B. Scalability Tradeoff
The scalability of GNNs is gained at the price of corrupting graph completeness. Whether using sampling or clustering, a model will lose part of the graph information. By sampling, a node may miss its influential neighbors. By clustering, a graph may be deprived of a distinct structural pattern. How to tradeoff algorithm scalability and graph integrity could be a future research direction.
C. Heterogenity
The majority of current GNNs assume homogeneous graphs. It is difficult to directly apply current GNNs to heterogeneous graphs, which may contain different types of nodes and edges or different forms of node and edge inputs, such as images and text.

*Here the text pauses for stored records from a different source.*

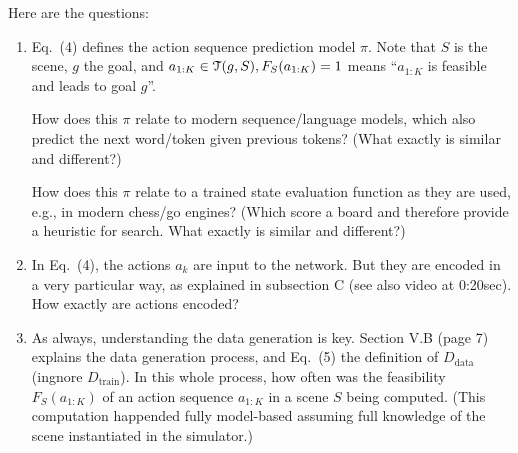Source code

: Here are the questions:
\begin{enumerate}
\item Eq.~(4) defines the action sequence prediction model $\pi$. Note
that $S$ is the scene, $g$ the goal, and $a_{1:K}\in{\cal T}(g, S),
F_S(a_{1:K})=1$ means ``$a_{1:K}$ is feasible and leads to goal $g$''.

How does this $\pi$ relate to modern sequence/language models, which
also predict the next word/token given previous tokens? (What exactly
is similar and different?)

How does this $\pi$ relate to a trained state evaluation function as
they are used, e.g., in modern chess/go engines? (Which score a board and
therefore provide a heuristic for search. What exactly is similar and different?)


\item In Eq.~(4), the actions $a_k$ are input to the network. But they
are encoded in a very particular way, as explained in subsection C
(see also video at 0:20sec). How exactly are actions encoded?


\item As always, understanding the data generation is key. Section V.B
(page 7) explains the data generation process, and Eq.~(5) the
definition of $D_\text{data}$ (ingnore $D_\text{train}$). In this
whole process, how often was the feasibility $F_S(a_{1:K})$ of an
action sequence $a_{1:K}$ in a scene $S$ being computed. (This
computation happended fully model-based assuming full knowledge of the
scene instantiated in the simulator.)


\end{enumerate}




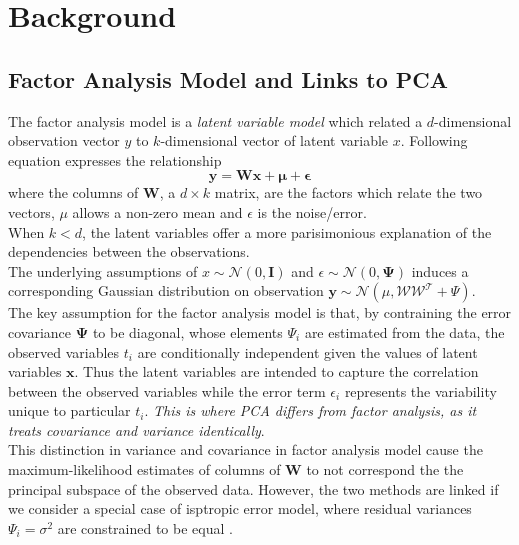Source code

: \chapter{Background}
\section{Factor Analysis Model and Links to PCA}
The factor analysis model is a \emph{latent variable model} which related a $d$-dimensional observation vector $y$ to $k$-dimensional vector of latent variable $x$. Following equation expresses the relationship 
\begin{equation}
\mathbf{y = Wx + \mu + \epsilon}
\end{equation}
where the columns of $\mathbf{W}$, a $d\times k$ matrix, are the factors which relate the two vectors, $\mu$ allows a non-zero mean and $\epsilon$ is the noise/error. \\
When $k < d$, the latent variables offer a more parisimonious explanation of the dependencies between the observations. \\
The underlying assumptions of $x \sim \mathcal{N}(0, \mathbf{I})$  and $\epsilon \sim \mathcal{N}(0, \mathbf{ \Psi })$ induces a corresponding Gaussian distribution on observation $\mathbf{y} \sim \mathcal{N}(\mathcal{\mu}, \mathcal{WW^T} + \Psi)$. \\
The key assumption for the factor analysis model is that, by contraining the error  covariance $\mathbf{\Psi}$ to be diagonal, whose elements $\Psi_i$ are estimated from the data, the observed variables $t_i$ are conditionally independent given the values of latent variables $\mathbf{x}$. Thus the latent variables are intended to capture the correlation between the observed variables while the error term $\epsilon_i$ represents the variability unique to particular $t_i$. \emph{This is where PCA differs from factor analysis, as it treats covariance and variance identically}.\\
This distinction in variance and covariance in factor analysis model cause the maximum-likelihood estimates of columns of $\mathbf{W}$ to not correspond the the principal subspace of the observed data. However, the two methods are linked if we consider a special case of isptropic error model, where residual variances $\Psi_i = \sigma^2$ are constrained to be equal \cite{Factor}.\\\\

Therefore, new methods should be developed to handle heterogeneous graphs.
D. Dynamicity
Graphs are, in nature, dynamic in a way that nodes or edges may appear or disappear and that node/edge inputs may change time by time. New graph convolutions are needed to adapt to the dynamicity of graphs. Although the dynamicity of graphs can be partly addressed by STGNNs, few of them consider how to perform graph convolutions in the case of dynamic spatial relations.
Conclusion
In this article, we conduct a comprehensive overview of GNNs. We provide a taxonomy that groups GNNs into four categories: RecGNNs, ConvGNNs, GAEs, and STGNNs. We provide a thorough review, comparisons, and summarizations of the methods within or between categories. Then, we introduce a wide range of applications of GNNs. Data sets, open-source codes, and model assessment for GNNs are summarized. Finally, we suggest four future directions for GNNs.